In our gospel reading this morning we find Jesus in yet another encounter with the Pharisees. Two concepts or issues jumped out at me when I first read this text in preparation of this sermon.

The first issue is that Jesus was asked this question as a test. A test. I thought about tests and examinations and trials and tribulation. Much comes to mind

The second issue that came to my attention was the relationship between loving God, loving yourself, and loving your neighbor. Two challenges-- being tested and being loving.

Interestingly enough, I am warmed, strangely comforted by the idea that Jesus was tested by others. He was tested by God as the gospel writers tell us that Jesus driven by the Holy Spirit into the wilderness to face temptations. I believe that being tested is a fact of life – like getting cold or growing old. Being tested is one of the challenges, of being alive. We are tested precisely because we are given free will. We don’t know we are free until we are tested and found to be free people. Free to think, free to feel, free to act, thus free to love.
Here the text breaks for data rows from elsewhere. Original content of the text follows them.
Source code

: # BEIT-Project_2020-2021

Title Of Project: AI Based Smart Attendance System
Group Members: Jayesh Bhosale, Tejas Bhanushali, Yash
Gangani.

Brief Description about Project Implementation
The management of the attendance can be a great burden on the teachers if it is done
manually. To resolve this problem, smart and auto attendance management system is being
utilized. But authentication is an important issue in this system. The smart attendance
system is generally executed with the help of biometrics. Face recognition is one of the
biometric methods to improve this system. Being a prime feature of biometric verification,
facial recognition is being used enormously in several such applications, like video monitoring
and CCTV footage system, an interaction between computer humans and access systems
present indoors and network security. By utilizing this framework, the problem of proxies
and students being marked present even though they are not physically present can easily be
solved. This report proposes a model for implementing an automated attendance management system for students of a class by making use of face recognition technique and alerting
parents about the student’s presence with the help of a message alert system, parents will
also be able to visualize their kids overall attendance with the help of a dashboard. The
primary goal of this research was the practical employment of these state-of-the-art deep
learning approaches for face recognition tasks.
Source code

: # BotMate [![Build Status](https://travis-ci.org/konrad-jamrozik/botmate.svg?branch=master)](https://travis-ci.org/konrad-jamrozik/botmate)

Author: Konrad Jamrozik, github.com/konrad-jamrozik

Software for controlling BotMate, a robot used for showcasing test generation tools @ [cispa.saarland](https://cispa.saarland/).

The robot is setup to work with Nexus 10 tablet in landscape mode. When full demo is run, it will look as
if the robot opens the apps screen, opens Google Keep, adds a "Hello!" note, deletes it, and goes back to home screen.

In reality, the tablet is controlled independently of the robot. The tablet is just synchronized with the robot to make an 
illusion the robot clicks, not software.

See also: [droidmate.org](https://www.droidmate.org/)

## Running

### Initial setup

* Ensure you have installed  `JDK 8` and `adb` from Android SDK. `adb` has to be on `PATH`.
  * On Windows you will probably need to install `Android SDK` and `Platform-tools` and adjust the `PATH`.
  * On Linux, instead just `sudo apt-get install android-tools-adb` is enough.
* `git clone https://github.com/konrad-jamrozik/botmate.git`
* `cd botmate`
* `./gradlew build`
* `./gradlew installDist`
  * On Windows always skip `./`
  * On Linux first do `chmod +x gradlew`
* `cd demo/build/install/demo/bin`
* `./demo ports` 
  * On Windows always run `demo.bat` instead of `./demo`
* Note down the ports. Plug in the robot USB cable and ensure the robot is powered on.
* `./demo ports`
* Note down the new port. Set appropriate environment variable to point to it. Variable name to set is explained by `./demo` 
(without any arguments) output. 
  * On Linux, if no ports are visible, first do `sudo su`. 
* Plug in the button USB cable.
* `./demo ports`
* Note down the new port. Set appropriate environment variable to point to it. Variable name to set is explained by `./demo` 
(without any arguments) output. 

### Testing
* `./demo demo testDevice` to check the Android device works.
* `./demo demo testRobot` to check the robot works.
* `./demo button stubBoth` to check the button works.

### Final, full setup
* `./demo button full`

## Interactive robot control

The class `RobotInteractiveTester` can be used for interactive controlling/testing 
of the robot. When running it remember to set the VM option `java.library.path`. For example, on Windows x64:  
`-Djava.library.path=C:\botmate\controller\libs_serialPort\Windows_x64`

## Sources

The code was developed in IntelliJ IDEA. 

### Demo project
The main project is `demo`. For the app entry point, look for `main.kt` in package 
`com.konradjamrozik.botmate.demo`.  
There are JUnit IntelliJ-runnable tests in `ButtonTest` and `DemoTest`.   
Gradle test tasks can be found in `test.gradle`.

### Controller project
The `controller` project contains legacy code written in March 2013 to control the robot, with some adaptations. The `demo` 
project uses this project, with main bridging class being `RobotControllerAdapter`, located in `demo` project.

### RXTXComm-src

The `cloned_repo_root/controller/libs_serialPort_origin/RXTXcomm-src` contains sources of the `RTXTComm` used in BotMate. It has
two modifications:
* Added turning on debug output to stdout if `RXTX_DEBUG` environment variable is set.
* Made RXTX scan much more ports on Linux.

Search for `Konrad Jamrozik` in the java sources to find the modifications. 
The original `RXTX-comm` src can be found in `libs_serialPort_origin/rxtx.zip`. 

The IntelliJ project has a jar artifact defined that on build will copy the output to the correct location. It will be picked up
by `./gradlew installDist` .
So although the Pharisee is trying to confuse or embarrass Jesus, and I don’t like that, I am pleased that Jesus is tested. I follow him as Lord because he has been tested as I have –because he is free to think, to feel, to act, and thus to love – and therefore I am free because his freedom has liberated me as I choose to emulate him, if I can just learn how to do that.

As an adult I have to realize that my obedience to Jesus is irrelevant if I don’t have the true freedom, the real power, to disobey. We cling to Holy Scripture and its witness in part because it’s varied author’s proclaim this great truth – that we are tested and free to sin, and free to obey, over and over again and always finding the mercy and leadership of God at the center of our story, calling forth the good from within us and admonishing us to jettison anything and everything that inhibits our freedom to love and obey.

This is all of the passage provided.